PKCε and allopregnanolone: functional cross-talk at the GABAA receptor level.

Changes in GABAergic inhibition occur during physiological processes, during response to drugs and in various pathologies. These changes can be achieved through direct allosteric modifications at the γ-amino butyric acid (GABA) type A (GABAA) receptor protein level, or by altering the synthesis, trafficking and stability of the receptor. Neurosteroids (NSs) and protein kinase C (PKC) are potent modulators of GABAA receptors and their effects are presumably intermingled, even though evidence for this hypothesis is only partially explored. However, several PKC isoforms are able to phosphorylate the GABAA receptor, producing different functional effects. We focused on the ε isoform, that has been correlated to the sensitivity of the GABAA receptor to allosteric modulators and whose expression may be regulated in peripheral sensory neurons by NSs. The cross-talk between PKC-ε and NSs, leading to changes in GABAA receptor functionality, is considered and discussed in this perspective.

Introduction

GABAA receptors are fundamental for fast synaptic inhibition in the brain. Given the role of these receptors in synaptic transmission, all the mechanisms that regulate their activity are of primary importance. One that is particularly significant is receptor phosphorylation. Kinases represent a superfamily of isoenzymes that, through protein phosphorylation, regulate several cellular processes, including proliferation, differentiation, tumorigenesis, cytoskeletal remodeling, receptor function and synaptic transmission modulation (Battaini, 2001). This superfamily comprises the protein kinase (PK) A, G and C, which are serine/threonine phosphotransferases.

Protein kinase C (PKC) is one of the most significant kinases for GABAA receptor modulation. Phosphorylation of the receptor can produce different effects, ranging from enhancement to inhibition of protein function, depending on the subtype of subunit targeted and on the location of the sites being phosphorylated (Moss and Smart, 1996).

In particular, among PKC enzymes there are conventional (α, βI, βII and Υ) and new (δ, ε, η and θ) isoforms (Nishizuka, 1995), that are differently expressed in the nervous system.

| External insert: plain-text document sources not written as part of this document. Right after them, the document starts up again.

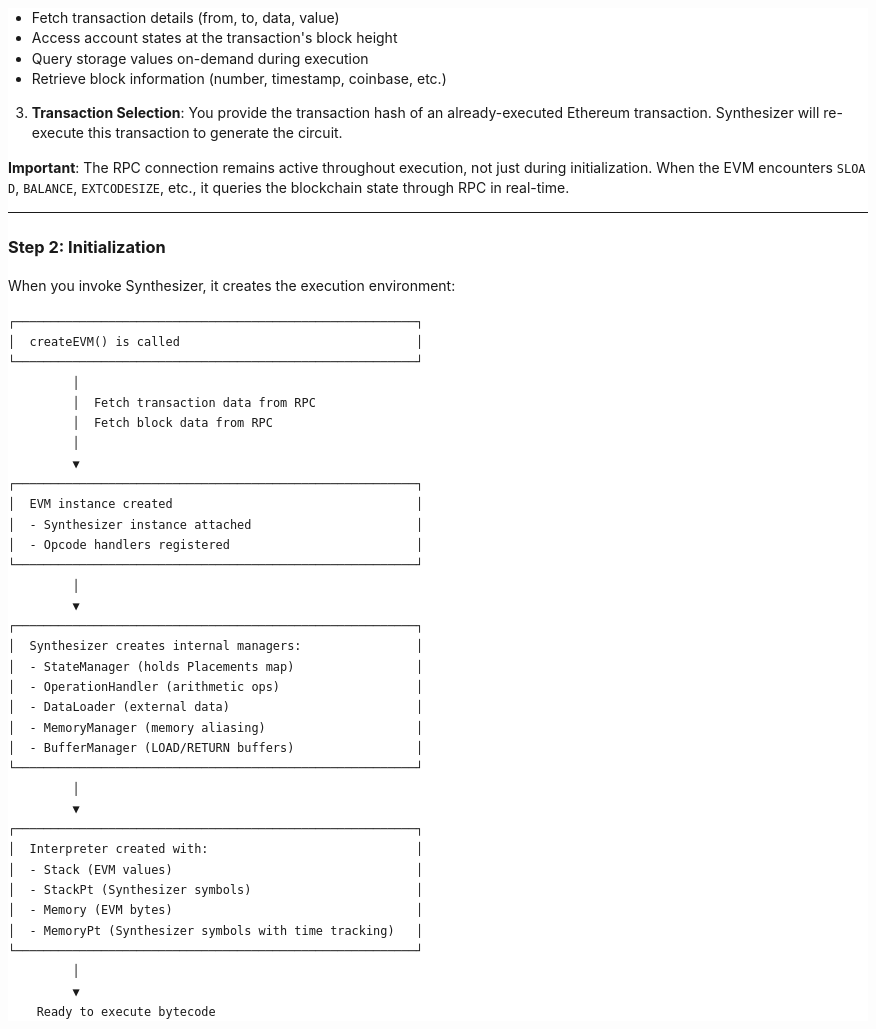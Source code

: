    - Fetch transaction details (from, to, data, value)
   - Access account states at the transaction's block height
   - Query storage values on-demand during execution
   - Retrieve block information (number, timestamp, coinbase, etc.)

3. **Transaction Selection**: You provide the transaction hash of an already-executed Ethereum transaction. Synthesizer will re-execute this transaction to generate the circuit.

**Important**: The RPC connection remains active throughout execution, not just during initialization. When the EVM encounters `SLOAD`, `BALANCE`, `EXTCODESIZE`, etc., it queries the blockchain state through RPC in real-time.

---

### Step 2: Initialization

When you invoke Synthesizer, it creates the execution environment:

```
┌────────────────────────────────────────────────────────┐
│  createEVM() is called                                 │
└────────────────────────────────────────────────────────┘
         │
         │  Fetch transaction data from RPC
         │  Fetch block data from RPC
         │
         ▼
┌────────────────────────────────────────────────────────┐
│  EVM instance created                                  │
│  - Synthesizer instance attached                       │
│  - Opcode handlers registered                          │
└────────────────────────────────────────────────────────┘
         │
         ▼
┌────────────────────────────────────────────────────────┐
│  Synthesizer creates internal managers:                │
│  - StateManager (holds Placements map)                 │
│  - OperationHandler (arithmetic ops)                   │
│  - DataLoader (external data)                          │
│  - MemoryManager (memory aliasing)                     │
│  - BufferManager (LOAD/RETURN buffers)                 │
└────────────────────────────────────────────────────────┘
         │
         ▼
┌────────────────────────────────────────────────────────┐
│  Interpreter created with:                             │
│  - Stack (EVM values)                                  │
│  - StackPt (Synthesizer symbols)                       │
│  - Memory (EVM bytes)                                  │
│  - MemoryPt (Synthesizer symbols with time tracking)   │
└────────────────────────────────────────────────────────┘
         │
         ▼
    Ready to execute bytecode
```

The differences among PKC isoforms contribute to the large range of functions they may perform.

Some PKCs directly bind to the intracellular domain of specific GABAA receptor subunits, providing in this way a rapid regulation of the receptor activity by all the intracellular pathways that activate this kinase (Brandon et al., 1999).

PKC-Epsilon (PKC-ε)

PKC-ε is classified as a novel isoform present in the brain, found mainly in the cerebral cortex, cerebellum, hippocampus and, in small amount, in non-nervous peripheral tissues (Saito et al., 1993; Chen et al., 2000).

The characterization of PKC-ε null mice has provided insights into the role of PKC-ε in the central nervous system (CNS; Hodge et al., 1999). Animals lacking PKC-ε show hypersensitivity to the behavioral effects of allosteric modulators of GABAA receptors, such as ethanol and neurosteroids (NSs; Hodge et al., 2002). Among NSs, the progesterone metabolite Allopregnanolone (Allo) is one of the most important endogenous steroid in the CNS (Baulieu and Robel, 1990), as changes in its concentration correlate with physiological and pathological conditions(Maguire and Mody, 2007; Luchetti et al., 2011).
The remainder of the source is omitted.